*Exercise requirements*.
Repeat all of the data word for word so that only the pictures are missing from the copy.

*** Opening of Input data ***

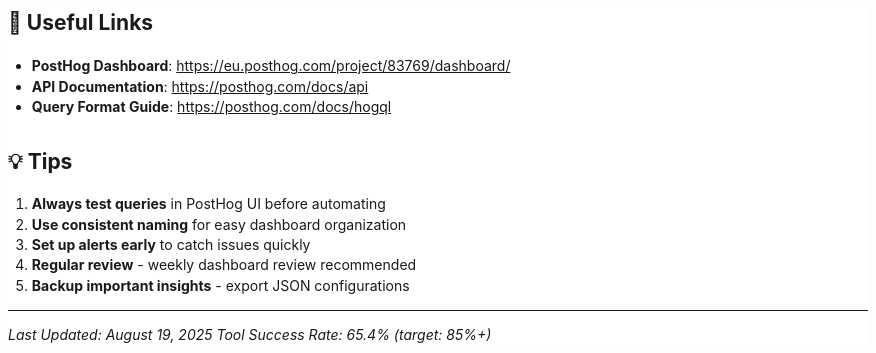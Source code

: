 ## 🔗 Useful Links
- **PostHog Dashboard**: https://eu.posthog.com/project/83769/dashboard/
- **API Documentation**: https://posthog.com/docs/api
- **Query Format Guide**: https://posthog.com/docs/hogql

## 💡 Tips
1. **Always test queries** in PostHog UI before automating
2. **Use consistent naming** for easy dashboard organization  
3. **Set up alerts early** to catch issues quickly
4. **Regular review** - weekly dashboard review recommended
5. **Backup important insights** - export JSON configurations

---

*Last Updated: August 19, 2025*
*Tool Success Rate: 65.4% (target: 85%+)*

*** Close of Input data ***

*Solution to this exercise*.
Source code

: ## 🔗 Useful Links
- **PostHog Dashboard**: https://eu.posthog.com/project/83769/dashboard/
- **API Documentation**: https://posthog.com/docs/api
- **Query Format Guide**: https://posthog.com/docs/hogql

## 💡 Tips
1. **Always test queries** in PostHog UI before automating
2. **Use consistent naming** for easy dashboard organization  
3. **Set up alerts early** to catch issues quickly
4. **Regular review** - weekly dashboard review recommended
5. **Backup important insights** - export JSON configurations

---

*Last Updated: August 19, 2025*
*Tool Success Rate: 65.4% (target: 85%+)*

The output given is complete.